The Canada Revenue Agency has always proceeded on the basis that the 163.2 penalties are civil penalties.  The Canada Revenue Agency reassessed Ms. Guindon on the basis that the 163.2 penalty is a civil penalty.

However, since the penalty was introduced in the 1999 Federal Budget there have been tax practitioners who have speculated and argued that the penalty is potentially so onerous that it is, in substance, a criminal penalty as opposed to a civil penalty.

The Guindon decision was the first time that the Tax Court of Canada had to consider whether penalties pursuant to section 163.2 are in substance civil or criminal penalties.

After considerable analysis, the Tax Court of Canada found that the 163.2 penalties create in substance a criminal offence because section 163.2:

  • “is so far-reaching and broad in scope that its intent is to promote public order and protect the public at larger rather than to deter specific behaviour and ensure compliance with the regulatory scheme of the Act.  Furthermore, the substantial penalty imposed on the third party – a penalty which can potentially be even greater than the fine imposed under the criminal provisions of section 239 of the Act, without the third party even benefiting from the protection of the Charter – qualifies as a true penal consequence.”

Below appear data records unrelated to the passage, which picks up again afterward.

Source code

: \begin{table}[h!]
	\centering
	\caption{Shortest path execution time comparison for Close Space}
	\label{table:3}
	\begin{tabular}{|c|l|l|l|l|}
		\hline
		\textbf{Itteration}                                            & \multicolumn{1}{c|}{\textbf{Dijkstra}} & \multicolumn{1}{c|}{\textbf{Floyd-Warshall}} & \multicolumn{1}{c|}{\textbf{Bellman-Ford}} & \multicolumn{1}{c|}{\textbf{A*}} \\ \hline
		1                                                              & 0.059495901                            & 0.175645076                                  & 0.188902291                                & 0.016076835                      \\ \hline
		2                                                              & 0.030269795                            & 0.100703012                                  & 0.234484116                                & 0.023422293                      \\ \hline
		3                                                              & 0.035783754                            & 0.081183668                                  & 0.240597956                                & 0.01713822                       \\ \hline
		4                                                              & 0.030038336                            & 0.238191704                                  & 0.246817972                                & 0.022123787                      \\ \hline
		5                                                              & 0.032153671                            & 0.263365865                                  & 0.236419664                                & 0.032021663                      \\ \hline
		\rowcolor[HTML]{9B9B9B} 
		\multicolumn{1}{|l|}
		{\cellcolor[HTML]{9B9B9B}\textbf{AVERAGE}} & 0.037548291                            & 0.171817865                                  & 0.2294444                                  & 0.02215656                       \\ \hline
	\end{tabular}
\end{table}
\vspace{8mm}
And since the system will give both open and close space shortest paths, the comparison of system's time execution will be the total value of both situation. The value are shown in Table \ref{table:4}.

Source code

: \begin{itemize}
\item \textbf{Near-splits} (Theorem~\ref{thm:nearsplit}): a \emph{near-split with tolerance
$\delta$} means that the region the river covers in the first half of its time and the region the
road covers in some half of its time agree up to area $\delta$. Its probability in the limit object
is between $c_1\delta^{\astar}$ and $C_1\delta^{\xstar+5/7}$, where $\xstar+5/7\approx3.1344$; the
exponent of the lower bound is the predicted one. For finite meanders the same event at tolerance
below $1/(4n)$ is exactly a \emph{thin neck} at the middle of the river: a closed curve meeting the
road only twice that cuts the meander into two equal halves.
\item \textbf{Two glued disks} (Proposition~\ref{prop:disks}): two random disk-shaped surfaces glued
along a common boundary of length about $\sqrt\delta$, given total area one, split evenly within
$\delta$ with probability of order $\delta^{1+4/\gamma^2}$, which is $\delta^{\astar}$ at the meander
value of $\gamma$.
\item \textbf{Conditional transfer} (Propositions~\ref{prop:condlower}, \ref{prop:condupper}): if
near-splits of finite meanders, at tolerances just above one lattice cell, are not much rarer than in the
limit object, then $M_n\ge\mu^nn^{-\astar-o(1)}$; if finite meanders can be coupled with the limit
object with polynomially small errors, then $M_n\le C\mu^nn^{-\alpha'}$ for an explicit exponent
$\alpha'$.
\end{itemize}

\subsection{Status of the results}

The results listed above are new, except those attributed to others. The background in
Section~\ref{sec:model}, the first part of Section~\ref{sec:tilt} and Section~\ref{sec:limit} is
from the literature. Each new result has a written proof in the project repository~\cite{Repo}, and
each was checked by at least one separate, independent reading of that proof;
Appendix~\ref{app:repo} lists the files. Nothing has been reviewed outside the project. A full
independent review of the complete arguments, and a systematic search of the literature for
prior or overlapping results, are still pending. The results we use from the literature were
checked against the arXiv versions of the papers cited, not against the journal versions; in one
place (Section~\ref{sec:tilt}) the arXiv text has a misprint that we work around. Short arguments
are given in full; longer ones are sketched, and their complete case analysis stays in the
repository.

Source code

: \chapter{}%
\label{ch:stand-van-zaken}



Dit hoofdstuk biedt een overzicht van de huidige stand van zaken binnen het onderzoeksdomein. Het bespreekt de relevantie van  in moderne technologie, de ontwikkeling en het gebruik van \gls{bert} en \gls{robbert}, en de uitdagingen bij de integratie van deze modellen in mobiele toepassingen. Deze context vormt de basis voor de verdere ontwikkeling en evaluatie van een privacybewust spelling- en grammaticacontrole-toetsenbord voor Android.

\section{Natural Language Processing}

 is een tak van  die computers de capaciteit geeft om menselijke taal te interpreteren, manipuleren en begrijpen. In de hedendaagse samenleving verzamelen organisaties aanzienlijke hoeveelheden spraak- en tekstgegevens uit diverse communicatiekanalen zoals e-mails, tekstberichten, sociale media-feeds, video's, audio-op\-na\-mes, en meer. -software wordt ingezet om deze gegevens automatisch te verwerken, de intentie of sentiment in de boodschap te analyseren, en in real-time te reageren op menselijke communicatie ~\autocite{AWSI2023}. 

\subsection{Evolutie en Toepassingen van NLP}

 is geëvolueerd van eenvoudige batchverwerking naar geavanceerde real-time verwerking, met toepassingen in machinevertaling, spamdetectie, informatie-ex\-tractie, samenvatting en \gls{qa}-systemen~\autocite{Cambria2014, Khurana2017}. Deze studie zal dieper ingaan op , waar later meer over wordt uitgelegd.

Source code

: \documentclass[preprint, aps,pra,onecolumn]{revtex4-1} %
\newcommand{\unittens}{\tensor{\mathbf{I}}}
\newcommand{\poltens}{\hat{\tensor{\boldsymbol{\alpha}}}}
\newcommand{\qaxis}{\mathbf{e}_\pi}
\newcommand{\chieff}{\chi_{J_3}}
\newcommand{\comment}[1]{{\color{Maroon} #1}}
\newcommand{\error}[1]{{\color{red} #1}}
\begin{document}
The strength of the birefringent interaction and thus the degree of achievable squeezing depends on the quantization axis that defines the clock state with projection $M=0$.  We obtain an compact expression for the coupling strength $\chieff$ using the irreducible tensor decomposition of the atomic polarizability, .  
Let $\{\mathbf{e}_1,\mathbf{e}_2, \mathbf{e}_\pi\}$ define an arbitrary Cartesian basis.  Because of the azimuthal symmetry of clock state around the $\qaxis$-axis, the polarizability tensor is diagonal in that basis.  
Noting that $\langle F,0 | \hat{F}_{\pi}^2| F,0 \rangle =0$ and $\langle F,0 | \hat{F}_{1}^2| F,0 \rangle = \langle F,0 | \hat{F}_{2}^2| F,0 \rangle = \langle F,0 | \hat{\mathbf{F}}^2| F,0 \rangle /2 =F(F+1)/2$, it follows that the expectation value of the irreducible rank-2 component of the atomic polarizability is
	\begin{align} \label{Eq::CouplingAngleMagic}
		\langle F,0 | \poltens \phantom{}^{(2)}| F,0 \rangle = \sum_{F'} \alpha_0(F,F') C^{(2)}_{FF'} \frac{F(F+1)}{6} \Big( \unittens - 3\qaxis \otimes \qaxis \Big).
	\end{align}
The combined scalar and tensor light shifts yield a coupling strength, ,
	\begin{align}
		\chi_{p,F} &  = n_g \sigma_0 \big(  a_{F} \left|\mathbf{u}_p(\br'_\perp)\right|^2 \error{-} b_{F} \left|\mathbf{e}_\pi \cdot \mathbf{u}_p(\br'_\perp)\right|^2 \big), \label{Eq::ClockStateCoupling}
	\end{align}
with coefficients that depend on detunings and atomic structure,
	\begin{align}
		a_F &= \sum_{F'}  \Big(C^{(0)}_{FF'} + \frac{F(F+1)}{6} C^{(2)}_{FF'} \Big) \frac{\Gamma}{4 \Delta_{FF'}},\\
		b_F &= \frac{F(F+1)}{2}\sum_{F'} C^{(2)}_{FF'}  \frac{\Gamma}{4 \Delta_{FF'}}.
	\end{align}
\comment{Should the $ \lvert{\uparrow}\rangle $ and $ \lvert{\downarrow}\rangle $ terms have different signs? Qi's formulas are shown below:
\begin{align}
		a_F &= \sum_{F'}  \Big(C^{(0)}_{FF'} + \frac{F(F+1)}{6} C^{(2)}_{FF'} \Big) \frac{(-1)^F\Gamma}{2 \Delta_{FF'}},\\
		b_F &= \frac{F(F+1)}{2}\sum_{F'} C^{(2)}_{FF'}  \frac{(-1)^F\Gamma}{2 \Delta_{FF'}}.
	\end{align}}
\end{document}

This finding that the 163.2 penalties are, by their nature, criminal sanctions has far-reaching consequences.

  • Taxpayers charged with an offence under section 163.2 are guaranteed the protections afforded by section 11 of the Charter of Rights and Freedoms which guarantees fundamental substantive and procedural legal rights.  A taxpayer assessed a civil penalty under the Act is not afforded or guaranteed such protection.
  • The Canada Revenue Agency would be precluded from using its broad and powerful civil audit powers to gather information to support the assessment of a 163.2 penalty.  Once a 163.2 penalty is contemplated the Canada Revenue Agency will be constrained by the Charter of Rights and Freedoms and will have to obtain a warrant to gather information to be used to support the penalty assessment.
  • The taxpayer accused of an offence under 163.2 will be presumed innocent until proven guilty and the Canada Revenue Agency must prove its case beyond a reasonable doubt.  When assessing a civil penalty the burden of proof is “proof on a balance of probabilities”.
  • A criminal offence must be prosecuted in provincial court under the criminal procedure provided for in the Criminal Code as opposed to a civil penalty that is assessed and disputed in the Tax Court of Canada.

In this case, the Tax Court of Canada found that the penalties provided for in section 163.2 are criminal in nature and allowed Ms. Guindon’s appeal on that basis.  The Tax Court was careful to point out that if the penalty were a civil one, the court would have upheld the assessment of the penalty.

The Department of Justice, on behalf of the Canada Revenue Agency, has appealed the decision of the Tax Court of Canada to the Federal Court of Appeal.

Any Canadians who are being audited for a section 163.2 penalty or who have been assessed a section 163.2 penalty will be very interested in the pending Federal Court of Appeal decision.